:: Provided entries ::
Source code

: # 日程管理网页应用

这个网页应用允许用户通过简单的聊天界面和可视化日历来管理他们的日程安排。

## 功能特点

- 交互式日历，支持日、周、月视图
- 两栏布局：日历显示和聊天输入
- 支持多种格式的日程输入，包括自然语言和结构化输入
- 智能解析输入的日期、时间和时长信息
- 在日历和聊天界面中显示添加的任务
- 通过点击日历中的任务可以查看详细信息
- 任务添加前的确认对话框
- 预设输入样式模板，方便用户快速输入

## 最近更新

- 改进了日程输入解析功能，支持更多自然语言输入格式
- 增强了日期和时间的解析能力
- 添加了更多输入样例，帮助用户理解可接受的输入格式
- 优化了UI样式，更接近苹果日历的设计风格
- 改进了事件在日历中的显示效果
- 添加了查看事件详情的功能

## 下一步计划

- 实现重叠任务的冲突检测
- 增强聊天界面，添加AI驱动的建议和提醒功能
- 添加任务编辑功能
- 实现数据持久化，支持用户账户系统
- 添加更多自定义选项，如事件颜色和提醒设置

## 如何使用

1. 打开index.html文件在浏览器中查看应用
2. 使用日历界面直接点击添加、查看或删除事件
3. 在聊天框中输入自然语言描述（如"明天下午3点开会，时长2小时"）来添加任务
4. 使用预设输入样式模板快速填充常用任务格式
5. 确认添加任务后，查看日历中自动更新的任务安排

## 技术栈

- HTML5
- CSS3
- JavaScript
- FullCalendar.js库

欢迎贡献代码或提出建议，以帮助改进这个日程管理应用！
:::
What the task requires
Set down the material above again, word for word.

Task output
Source code

: # 日程管理网页应用

这个网页应用允许用户通过简单的聊天界面和可视化日历来管理他们的日程安排。

## 功能特点

- 交互式日历，支持日、周、月视图
- 两栏布局：日历显示和聊天输入
- 支持多种格式的日程输入，包括自然语言和结构化输入
- 智能解析输入的日期、时间和时长信息
- 在日历和聊天界面中显示添加的任务
- 通过点击日历中的任务可以查看详细信息
- 任务添加前的确认对话框
- 预设输入样式模板，方便用户快速输入

## 最近更新

- 改进了日程输入解析功能，支持更多自然语言输入格式
- 增强了日期和时间的解析能力
- 添加了更多输入样例，帮助用户理解可接受的输入格式
- 优化了UI样式，更接近苹果日历的设计风格
- 改进了事件在日历中的显示效果
- 添加了查看事件详情的功能

## 下一步计划

- 实现重叠任务的冲突检测
- 增强聊天界面，添加AI驱动的建议和提醒功能
- 添加任务编辑功能
- 实现数据持久化，支持用户账户系统
- 添加更多自定义选项，如事件颜色和提醒设置

## 如何使用

1. 打开index.html文件在浏览器中查看应用
2. 使用日历界面直接点击添加、查看或删除事件
3. 在聊天框中输入自然语言描述（如"明天下午3点开会，时长2小时"）来添加任务
4. 使用预设输入样式模板快速填充常用任务格式
5. 确认添加任务后，查看日历中自动更新的任务安排

## 技术栈

- HTML5
- CSS3
- JavaScript
- FullCalendar.js库

欢迎贡献代码或提出建议，以帮助改进这个日程管理应用！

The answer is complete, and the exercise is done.